Andrew Hodgson noted that the crankshaft used in the BMW Mini crosses the English Channel three times before completion. This journey not only shines a spotlight on Brexit (see below) but points to production inefficiencies that may need to be addressed in the future. “We either bring the crankshaft manufacture back here or the Mini may move to another country. However, if internal combustion engines are a thing of the past maybe we have a blank piece of paper to start from. Maybe the technology of crankshafts isn’t the technology of the future and we’re not carrying that baggage with us.”
Meanwhile, it might be assumed that there will be less demand for insulation solutions in a post-internal combustion engine era. Not so. Talking to a small parts supplier in his constituency, Mark Pawsey discovered that the traditional engine disguised a series of other noises that, without insulation, will be perfectly audible in an electric vehicle.
Brexit and beyond
Hanging over any discussion on the health of UK manufacturing is the potential impact of Brexit. Fifty-four per cent of UK cars are currently exported to the European Union.
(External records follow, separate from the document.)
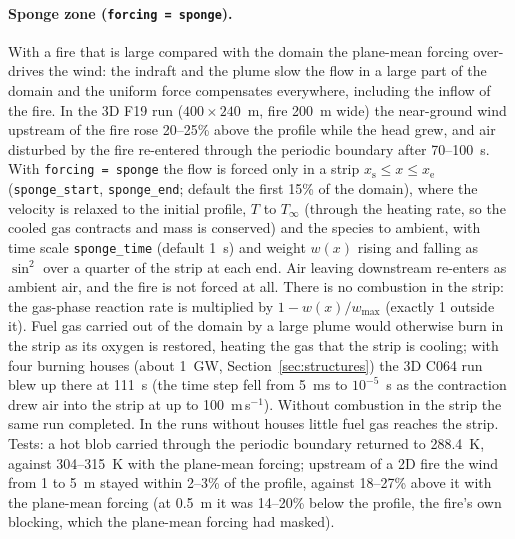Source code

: \documentclass[11pt,a4paper]{article}
\newcommand{\code}[1]{\texttt{#1}}
\begin{document}
\paragraph{Sponge zone (\code{forcing = sponge}).} With a fire that is large compared with the domain the
plane-mean forcing over-drives the wind: the indraft and the plume slow the flow in a large part of the
domain and the uniform force compensates everywhere, including the inflow of the fire. In the 3D F19 run
($400\times240$~m, fire 200~m wide) the near-ground wind upstream of the fire rose 20--25\% above the
profile while the head grew, and air disturbed by the fire re-entered through the periodic boundary after
70--100~s. With \code{forcing = sponge} the flow is forced only in a strip
$x_\text{s}\le x\le x_\text{e}$ (\code{sponge\_start}, \code{sponge\_end}; default the first 15\% of the
domain), where the velocity is relaxed to the initial profile, $T$ to $T_\infty$ (through the heating rate,
so the cooled gas contracts and mass is conserved) and the species to ambient, with time scale
\code{sponge\_time} (default 1~s) and weight $w(x)$ rising and falling as $\sin^2$ over a quarter of the
strip at each end. Air leaving downstream re-enters as ambient air, and the fire is not forced at all.
There is no combustion in the strip: the gas-phase reaction rate is multiplied by $1-w(x)/w_\text{max}$ (exactly 1
outside it). Fuel gas carried out of the domain by a large plume would otherwise burn in the strip as its
oxygen is restored, heating the gas that the strip is cooling; with four burning houses (about 1~GW,
Section~\ref{sec:structures}) the 3D C064 run blew up there at 111~s (the time step fell from 5~ms to
$10^{-5}$~s as the contraction drew air into the strip at up to 100~m\,s$^{-1}$). Without combustion in the
strip the same run completed. In the runs without houses little fuel gas reaches the strip.
Tests: a hot blob carried through the periodic boundary returned to 288.4~K, against 304--315~K with the
plane-mean forcing; upstream of a 2D fire the wind from 1 to 5~m stayed within 2--3\% of the profile, against
18--27\% above it with the plane-mean forcing (at 0.5~m it was 14--20\% below the profile, the fire's own
blocking, which the plane-mean forcing had masked).
\end{document}
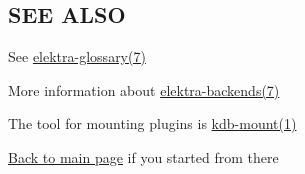 \subsection*{S\+EE A\+L\+SO}


\begin{DoxyItemize}
\item See \hyperlink{doc_help_elektra-glossary_md}{elektra-\/glossary(7)}
\item More information about \hyperlink{doc_help_elektra-backends_md}{elektra-\/backends(7)}
\item The tool for mounting plugins is \hyperlink{doc_help_kdb-mount_md}{kdb-\/mount(1)}
\item \hyperlink{README_md}{Back to main page} if you started from there 
\end{DoxyItemize}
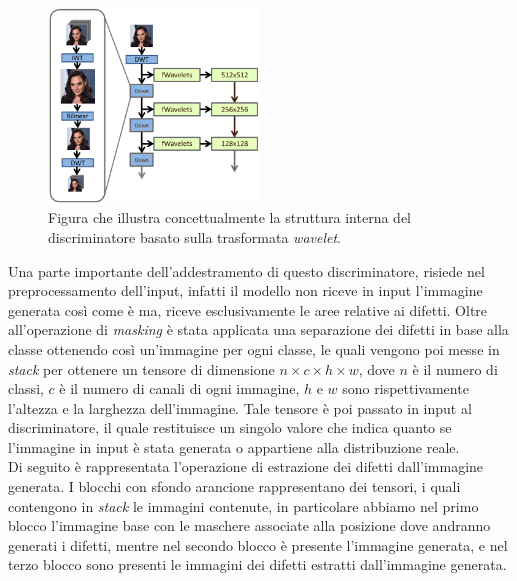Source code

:\begin{figure}[H]
    \centering
    \includegraphics[width=0.5\textwidth]{imgs/Coigan/swagan_discriminator.png}
    \caption{Figura che illustra concettualmente la struttura interna del discriminatore basato sulla trasformata \textit{wavelet}.}
    \label{fig:wavelet_discriminator}
\end{figure}

Una parte importante dell'addestramento di questo discriminatore, risiede nel preprocessamento dell'input, infatti il
modello non riceve in input l'immagine generata così come è ma, riceve esclusivamente le aree relative ai difetti.
Oltre all'operazione di \textit{masking} è stata applicata una separazione dei difetti in base alla classe ottenendo così
un'immagine per ogni classe, le quali vengono poi messe in \textit{stack} per ottenere un tensore di dimensione $n \times c \times h \times w$,
dove $n$ è il numero di classi, $c$ è il numero di canali di ogni immagine, $h$ e $w$ sono rispettivamente l'altezza e la larghezza dell'immagine.
Tale tensore è poi passato in input al discriminatore, il quale restituisce un singolo valore che indica quanto se l'immagine in input è stata generata o appartiene
alla distribuzione reale.\\
Di seguito è rappresentata l'operazione di estrazione dei difetti dall'immagine generata. 
I blocchi con sfondo arancione rappresentano dei tensori, i quali contengono in \textit{stack} le immagini contenute,
in particolare abbiamo nel primo blocco l'immagine base con le maschere associate alla posizione dove andranno generati i difetti,
mentre nel secondo blocco è presente l'immagine generata, e nel terzo blocco sono presenti le immagini dei difetti estratti dall'immagine generata.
Alasdair Smith, an international trade economist working with the UK Trade Policy Observatory at the University of Sussex, described ongoing uncertainty as a substantial risk.
“For automotive manufacturers there are really big generational investment decisions ahead,” he said. “Who is going to invest in the UK automotive industry at the moment? Which multinational would even start building a new model range in the current climate? You don’t know what border costs you’re going to face. You don’t know what your labour supplier position is going to be. You don’t even know if you’re going to face tariffs for selling your goods into the rest of the EU.”
If decisions over the nature of our exit from the EU get postponed beyond the next general election—due in 2022—we might soon be talking about “an ex-motor industry,” Smith argued.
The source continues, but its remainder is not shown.